Produzentensouveränität
Nach der der Aussage dieses Leitbildes erzeugen und formen die Produzenten die Bedürfnisse der Konsumenten um so einen Absatzmarkt für ihre Produkte zu schaffen. Gemeinsam mit anderen einflussreichen Akteuren der Gesellschaft, wie Journalisten und Politikern, nutzen große Firmen dazu, neben ihrem eigenen Marketinginstrumentarium, einen Großteil der medialen Kommunikation. Dem Verbraucher bleibt nur die reine Reaktion auf das Angebot der Produzenten[202], da die Möglichkeiten des Einzelnen zu gering sind, um gegen die konzentrierte Macht der Produzenten zu bestehen. Diese extreme Ungleichverteilung von Macht ist ein Hauptmerkmal dieses Leitbildes[203]. Das Leitbild der Produzentensouveränität bekam von Anfang an wenig Zuspruch[204]. Kritiker führen vor allem die hohe Floprate bei der Einführung neuer Produkte als Gegenargument an[205]. Weiterhin wird die Einseitigkeit der Perspektive bemängelt[206] und die augenscheinliche Unkenntnis der Befürworter diese Leitbildes darüber, wie Wirtschaftswerbung tatsächlich geplant und durchgeführt wird[207].
3.1.2. Verbraucherpolitische Konzeptionen
Aufbauend auf einem Leitbild soll eine Konzeption einen Orientierungsrahmen bieten, um ein Programm für die Umsetzung der gewünschten Ziele zu erstellen. Der Begriff Konzeption ist dabei nicht einheitlich definiert, bezeichnet aber im Allgemeinen ein längerfristiges, möglichst geschlossenes Zielsystem, in dem Grundsätze und Methoden festgelegt werden[208]. Eine verbraucherpolitische Konzeption gliedert sich dazu in die Bereiche Situationsanalyse, Festlegung von Zielen und Methoden sowie ordnungspolitische Prinzipien[209]. In diesem Teil soll ein Überblick zu Grundaussagen und Zielen der gängigsten Konzeptionen gegeben werden. Der Stellenwert der Informationsvermittlung und das zugrunde liegende Leitbild sollen dabei besondere Beachtung erfahren.
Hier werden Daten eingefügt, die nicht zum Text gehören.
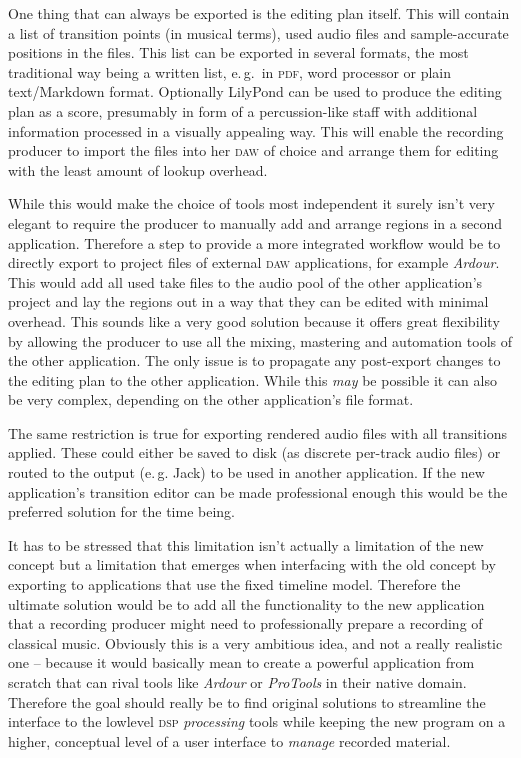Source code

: \documentclass[11pt,a4paper]{article}
\begin{document}
One thing that can always be exported is the editing plan itself. This will contain
a list of transition points (in musical terms), used audio files and sample-accurate
positions in the files.
This list can be exported in several formats, the most traditional way being a written
list, e.\,g.\ in \textsc{pdf}, word processor or plain text/Markdown format.
Optionally LilyPond can be used to produce the editing plan as a score,
presumably in form of a percussion-like staff with additional information
processed in a visually appealing way.
This will enable the recording producer to import the files into her \textsc{daw} of
choice and arrange them for editing with the least amount of lookup overhead.

While this would make the choice of tools most independent it surely isn't very
elegant to require the producer to manually add and arrange regions in a second
application. Therefore a step to provide a more integrated workflow would be to
directly export to project files of external \textsc{daw} applications, for example
\emph{Ardour}. This would add all used take files to the audio pool of the other
application's project and lay the regions out in a way that they can be edited
with minimal overhead. This sounds like a very good solution because it offers
great flexibility by allowing the producer to use all the mixing, mastering and
automation tools of the other application. The only issue is to propagate any
post-export changes to the editing plan to the other application. While this
\emph{may} be possible it can also be very complex, depending on the other
application's file format.

The same restriction is true for exporting rendered audio files with all transitions
applied. These could either be saved to disk (as discrete per-track audio files) or
routed to the output (e.\,g. Jack) to be used in another application. If the new
application's transition editor can be made professional enough this would be
the preferred solution for the time being.

It has to be stressed that this limitation isn't actually a limitation of the new
concept but a limitation that emerges when interfacing with the old concept by
exporting to applications that use the fixed timeline model. Therefore the
ultimate solution would be to add all the functionality to the new application
that a recording producer might need to professionally prepare a recording of
classical music. Obviously this is a very ambitious idea, and not a really realistic
one -- because it would basically mean to create a powerful application from scratch
that can rival tools like \emph{Ardour} or \emph{ProTools} in their native domain.
Therefore the goal should really be to find original solutions to streamline the
interface to the lowlevel \textsc{dsp} \emph{processing} tools while keeping the new program on a
higher, conceptual level of a user interface to \emph{manage} recorded material.
\end{document}
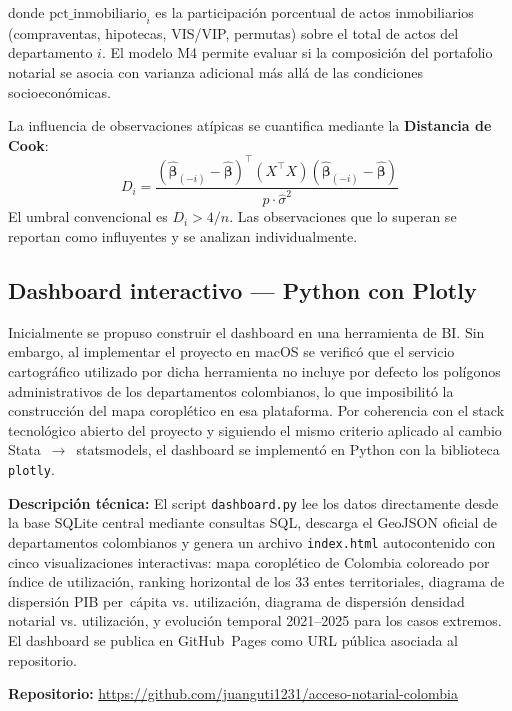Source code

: \documentclass{article}
\begin{document}
\noindent donde $\text{pct\_inmobiliario}_i$ es la participación porcentual
de actos inmobiliarios (compraventas, hipotecas, VIS/VIP, permutas)
sobre el total de actos del departamento $i$. El modelo M4 permite
evaluar si la composición del portafolio notarial se asocia con
varianza adicional más allá de las condiciones socioeconómicas.

\medskip
\noindent La influencia de observaciones atípicas se cuantifica
mediante la \textbf{Distancia de Cook}:
\begin{equation}
D_i = \frac{(\hat{\boldsymbol{\beta}}_{(-i)} - \hat{\boldsymbol{\beta}})^{\top}
            (X^{\top}X)
            (\hat{\boldsymbol{\beta}}_{(-i)} - \hat{\boldsymbol{\beta}})}
           {p \cdot \hat{\sigma}^2}
\end{equation}
\noindent El umbral convencional es $D_i > 4/n$. Las observaciones que
lo superan se reportan como influyentes y se analizan individualmente.

\subsection{Dashboard interactivo — Python con Plotly}

Inicialmente se propuso construir el dashboard en una herramienta de
BI. Sin embargo, al implementar el proyecto en macOS se verificó que
el servicio cartográfico utilizado por dicha herramienta no incluye
por defecto los polígonos administrativos de los departamentos
colombianos, lo que imposibilitó la construcción del mapa coroplético
en esa plataforma. Por coherencia con el stack tecnológico abierto
del proyecto y siguiendo el mismo criterio aplicado al cambio
Stata~$\to$~statsmodels, el dashboard se implementó en Python con
la biblioteca \texttt{plotly}.

\textbf{Descripción técnica:} El script \texttt{dashboard.py} lee
los datos directamente desde la base SQLite central mediante consultas
SQL, descarga el GeoJSON oficial de departamentos colombianos y genera
un archivo \texttt{index.html} autocontenido con cinco visualizaciones
interactivas: mapa coroplético de Colombia coloreado por índice de
utilización, ranking horizontal de los 33 entes territoriales,
diagrama de dispersión PIB per~cápita vs. utilización, diagrama de
dispersión densidad notarial vs. utilización, y evolución temporal
2021--2025 para los casos extremos. El dashboard se publica en
GitHub~Pages como URL pública asociada al repositorio.

\textbf{Repositorio:}
\url{https://github.com/juanguti1231/acceso-notarial-colombia}
\end{document}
Die Einteilung der Konzeptionen erfolgt dabei zum einen nach ihrer zeitlichen Entstehung, da die Ansätze meist aufeinander aufbauen[210]. Um eine noch genauere Abgrenzung zu erreichen, soll weiterhin eine Klassifizierung nach der in der Konzeption vertretenen Ansicht zur verbraucherpolitischen Intervention erfolgen[211]. Diese Art der Einteilung führt dann zu 4 Hauptkategorien von Konzeptionen: „Wettbewerbspolitik als einzige Verbraucherpolitik“, „Verbraucherpolitik als notwendige Ergänzung der Wettbewerbspolitik“, „Interventionistische Konzeptionen“ sowie „Interventionskritische Konzeptionen“. Es finden sich außerdem noch weitere Ansätze von verbraucherpolitischer Bedeutung, welche sich nicht in die 4 Hauptkategorien einordnen lassen. Diese sollen in einer abschließend als „Weitere verbraucherpolitisch relevante Ansätze“ vorgestellt werden[212].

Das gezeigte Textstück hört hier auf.